## DESCRIPTION OF THE TASK
I need all of the entries printed exactly.

DATASET ENTRIES: Begin

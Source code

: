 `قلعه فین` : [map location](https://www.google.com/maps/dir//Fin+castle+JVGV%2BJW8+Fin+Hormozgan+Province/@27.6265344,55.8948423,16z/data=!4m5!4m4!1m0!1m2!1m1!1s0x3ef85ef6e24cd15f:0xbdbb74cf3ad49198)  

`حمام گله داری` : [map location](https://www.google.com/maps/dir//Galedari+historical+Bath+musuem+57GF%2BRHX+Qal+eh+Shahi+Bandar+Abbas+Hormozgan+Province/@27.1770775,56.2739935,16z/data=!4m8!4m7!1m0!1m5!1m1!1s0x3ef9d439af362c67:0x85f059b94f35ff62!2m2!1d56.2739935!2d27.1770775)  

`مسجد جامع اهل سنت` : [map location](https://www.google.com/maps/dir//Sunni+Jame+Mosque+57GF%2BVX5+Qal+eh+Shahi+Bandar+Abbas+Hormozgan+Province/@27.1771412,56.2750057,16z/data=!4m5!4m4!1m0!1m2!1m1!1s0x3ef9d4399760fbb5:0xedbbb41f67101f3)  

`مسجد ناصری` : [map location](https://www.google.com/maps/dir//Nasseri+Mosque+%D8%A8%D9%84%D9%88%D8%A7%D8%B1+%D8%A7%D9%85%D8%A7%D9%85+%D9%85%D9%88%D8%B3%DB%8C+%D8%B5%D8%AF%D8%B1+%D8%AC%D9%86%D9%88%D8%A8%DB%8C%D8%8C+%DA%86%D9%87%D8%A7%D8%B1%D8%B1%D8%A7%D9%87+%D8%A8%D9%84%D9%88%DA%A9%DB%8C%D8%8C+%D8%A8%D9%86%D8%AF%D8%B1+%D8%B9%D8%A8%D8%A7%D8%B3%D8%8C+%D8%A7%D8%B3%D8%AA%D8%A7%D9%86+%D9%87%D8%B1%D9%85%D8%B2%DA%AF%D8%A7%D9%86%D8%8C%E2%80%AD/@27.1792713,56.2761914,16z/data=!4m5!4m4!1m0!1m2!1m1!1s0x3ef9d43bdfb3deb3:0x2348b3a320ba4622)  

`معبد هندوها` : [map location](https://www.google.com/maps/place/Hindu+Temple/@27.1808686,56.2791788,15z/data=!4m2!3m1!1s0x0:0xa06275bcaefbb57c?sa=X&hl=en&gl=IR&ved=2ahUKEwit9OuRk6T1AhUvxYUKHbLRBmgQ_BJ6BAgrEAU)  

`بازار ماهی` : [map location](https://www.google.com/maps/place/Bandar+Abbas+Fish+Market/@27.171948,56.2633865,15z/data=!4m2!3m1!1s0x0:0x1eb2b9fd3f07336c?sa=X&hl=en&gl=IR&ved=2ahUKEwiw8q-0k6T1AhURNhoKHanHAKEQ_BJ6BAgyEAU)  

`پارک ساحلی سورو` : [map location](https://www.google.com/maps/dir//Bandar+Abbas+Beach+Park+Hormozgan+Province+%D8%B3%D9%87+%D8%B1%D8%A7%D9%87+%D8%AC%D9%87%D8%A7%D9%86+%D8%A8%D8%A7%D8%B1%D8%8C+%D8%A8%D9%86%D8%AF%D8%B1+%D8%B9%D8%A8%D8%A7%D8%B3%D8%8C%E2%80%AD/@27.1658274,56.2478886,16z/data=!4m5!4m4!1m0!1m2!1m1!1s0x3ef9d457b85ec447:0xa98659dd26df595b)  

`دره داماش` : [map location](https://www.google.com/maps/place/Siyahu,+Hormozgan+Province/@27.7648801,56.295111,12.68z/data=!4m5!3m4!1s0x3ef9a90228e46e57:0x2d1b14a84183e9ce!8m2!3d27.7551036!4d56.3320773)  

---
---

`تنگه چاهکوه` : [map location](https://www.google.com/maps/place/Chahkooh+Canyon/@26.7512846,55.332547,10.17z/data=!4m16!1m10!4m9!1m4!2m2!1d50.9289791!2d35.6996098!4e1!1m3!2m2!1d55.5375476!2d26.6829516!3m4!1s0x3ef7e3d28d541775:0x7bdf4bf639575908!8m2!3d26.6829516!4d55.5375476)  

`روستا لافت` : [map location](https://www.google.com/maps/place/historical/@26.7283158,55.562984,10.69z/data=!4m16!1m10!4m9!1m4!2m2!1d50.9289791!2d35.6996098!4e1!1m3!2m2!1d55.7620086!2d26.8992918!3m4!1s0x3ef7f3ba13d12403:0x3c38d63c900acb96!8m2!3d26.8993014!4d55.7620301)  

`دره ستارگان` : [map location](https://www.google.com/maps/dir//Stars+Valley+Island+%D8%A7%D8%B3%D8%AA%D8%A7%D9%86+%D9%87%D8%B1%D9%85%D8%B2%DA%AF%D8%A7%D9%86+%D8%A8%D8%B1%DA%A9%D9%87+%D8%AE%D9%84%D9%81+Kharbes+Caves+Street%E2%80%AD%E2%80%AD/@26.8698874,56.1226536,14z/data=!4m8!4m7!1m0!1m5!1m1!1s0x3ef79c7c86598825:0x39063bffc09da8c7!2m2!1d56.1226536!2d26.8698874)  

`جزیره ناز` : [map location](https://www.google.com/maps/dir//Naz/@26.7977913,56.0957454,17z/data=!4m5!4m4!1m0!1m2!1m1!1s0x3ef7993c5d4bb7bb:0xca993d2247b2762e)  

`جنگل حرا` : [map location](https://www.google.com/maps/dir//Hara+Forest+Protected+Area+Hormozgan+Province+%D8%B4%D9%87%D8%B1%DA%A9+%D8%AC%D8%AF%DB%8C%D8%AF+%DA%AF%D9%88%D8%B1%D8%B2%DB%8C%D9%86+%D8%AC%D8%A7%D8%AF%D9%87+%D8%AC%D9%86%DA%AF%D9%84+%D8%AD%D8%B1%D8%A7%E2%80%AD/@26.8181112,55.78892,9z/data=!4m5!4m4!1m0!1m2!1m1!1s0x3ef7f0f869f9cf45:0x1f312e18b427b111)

DATASET ENTRIES: End

## ANSWER TO THIS EXERCISE
Source code

: `قلعه فین` : [map location](https://www.google.com/maps/dir//Fin+castle+JVGV%2BJW8+Fin+Hormozgan+Province/@27.6265344,55.8948423,16z/data=!4m5!4m4!1m0!1m2!1m1!1s0x3ef85ef6e24cd15f:0xbdbb74cf3ad49198)  

`حمام گله داری` : [map location](https://www.google.com/maps/dir//Galedari+historical+Bath+musuem+57GF%2BRHX+Qal+eh+Shahi+Bandar+Abbas+Hormozgan+Province/@27.1770775,56.2739935,16z/data=!4m8!4m7!1m0!1m5!1m1!1s0x3ef9d439af362c67:0x85f059b94f35ff62!2m2!1d56.2739935!2d27.1770775)  

`مسجد جامع اهل سنت` : [map location](https://www.google.com/maps/dir//Sunni+Jame+Mosque+57GF%2BVX5+Qal+eh+Shahi+Bandar+Abbas+Hormozgan+Province/@27.1771412,56.2750057,16z/data=!4m5!4m4!1m0!1m2!1m1!1s0x3ef9d4399760fbb5:0xedbbb41f67101f3)  

`مسجد ناصری` : [map location](https://www.google.com/maps/dir//Nasseri+Mosque+%D8%A8%D9%84%D9%88%D8%A7%D8%B1+%D8%A7%D9%85%D8%A7%D9%85+%D9%85%D9%88%D8%B3%DB%8C+%D8%B5%D8%AF%D8%B1+%D8%AC%D9%86%D9%88%D8%A8%DB%8C%D8%8C+%DA%86%D9%87%D8%A7%D8%B1%D8%B1%D8%A7%D9%87+%D8%A8%D9%84%D9%88%DA%A9%DB%8C%D8%8C+%D8%A8%D9%86%D8%AF%D8%B1+%D8%B9%D8%A8%D8%A7%D8%B3%D8%8C+%D8%A7%D8%B3%D8%AA%D8%A7%D9%86+%D9%87%D8%B1%D9%85%D8%B2%DA%AF%D8%A7%D9%86%D8%8C%E2%80%AD/@27.1792713,56.2761914,16z/data=!4m5!4m4!1m0!1m2!1m1!1s0x3ef9d43bdfb3deb3:0x2348b3a320ba4622)  

`معبد هندوها` : [map location](https://www.google.com/maps/place/Hindu+Temple/@27.1808686,56.2791788,15z/data=!4m2!3m1!1s0x0:0xa06275bcaefbb57c?sa=X&hl=en&gl=IR&ved=2ahUKEwit9OuRk6T1AhUvxYUKHbLRBmgQ_BJ6BAgrEAU)  

`بازار ماهی` : [map location](https://www.google.com/maps/place/Bandar+Abbas+Fish+Market/@27.171948,56.2633865,15z/data=!4m2!3m1!1s0x0:0x1eb2b9fd3f07336c?sa=X&hl=en&gl=IR&ved=2ahUKEwiw8q-0k6T1AhURNhoKHanHAKEQ_BJ6BAgyEAU)  

`پارک ساحلی سورو` : [map location](https://www.google.com/maps/dir//Bandar+Abbas+Beach+Park+Hormozgan+Province+%D8%B3%D9%87+%D8%B1%D8%A7%D9%87+%D8%AC%D9%87%D8%A7%D9%86+%D8%A8%D8%A7%D8%B1%D8%8C+%D8%A8%D9%86%D8%AF%D8%B1+%D8%B9%D8%A8%D8%A7%D8%B3%D8%8C%E2%80%AD/@27.1658274,56.2478886,16z/data=!4m5!4m4!1m0!1m2!1m1!1s0x3ef9d457b85ec447:0xa98659dd26df595b)  

`دره داماش` : [map location](https://www.google.com/maps/place/Siyahu,+Hormozgan+Province/@27.7648801,56.295111,12.68z/data=!4m5!3m4!1s0x3ef9a90228e46e57:0x2d1b14a84183e9ce!8m2!3d27.7551036!4d56.3320773)  

---
---

`تنگه چاهکوه` : [map location](https://www.google.com/maps/place/Chahkooh+Canyon/@26.7512846,55.332547,10.17z/data=!4m16!1m10!4m9!1m4!2m2!1d50.9289791!2d35.6996098!4e1!1m3!2m2!1d55.5375476!2d26.6829516!3m4!1s0x3ef7e3d28d541775:0x7bdf4bf639575908!8m2!3d26.6829516!4d55.5375476)  

`روستا لافت` : [map location](https://www.google.com/maps/place/historical/@26.7283158,55.562984,10.69z/data=!4m16!1m10!4m9!1m4!2m2!1d50.9289791!2d35.6996098!4e1!1m3!2m2!1d55.7620086!2d26.8992918!3m4!1s0x3ef7f3ba13d12403:0x3c38d63c900acb96!8m2!3d26.8993014!4d55.7620301)  

`دره ستارگان` : [map location](https://www.google.com/maps/dir//Stars+Valley+Island+%D8%A7%D8%B3%D8%AA%D8%A7%D9%86+%D9%87%D8%B1%D9%85%D8%B2%DA%AF%D8%A7%D9%86+%D8%A8%D8%B1%DA%A9%D9%87+%D8%AE%D9%84%D9%81+Kharbes+Caves+Street%E2%80%AD%E2%80%AD/@26.8698874,56.1226536,14z/data=!4m8!4m7!1m0!1m5!1m1!1s0x3ef79c7c86598825:0x39063bffc09da8c7!2m2!1d56.1226536!2d26.8698874)  

`جزیره ناز` : [map location](https://www.google.com/maps/dir//Naz/@26.7977913,56.0957454,17z/data=!4m5!4m4!1m0!1m2!1m1!1s0x3ef7993c5d4bb7bb:0xca993d2247b2762e)  

`جنگل حرا` : [map location](https://www.google.com/maps/dir//Hara+Forest+Protected+Area+Hormozgan+Province+%D8%B4%D9%87%D8%B1%DA%A9+%D8%AC%D8%AF%DB%8C%D8%AF+%DA%AF%D9%88%D8%B1%D8%B2%DB%8C%D9%86+%D8%AC%D8%A7%D8%AF%D9%87+%D8%AC%D9%86%DA%AF%D9%84+%D8%AD%D8%B1%D8%A7%E2%80%AD/@26.8181112,55.78892,9z/data=!4m5!4m4!1m0!1m2!1m1!1s0x3ef7f0f869f9cf45:0x1f312e18b427b111)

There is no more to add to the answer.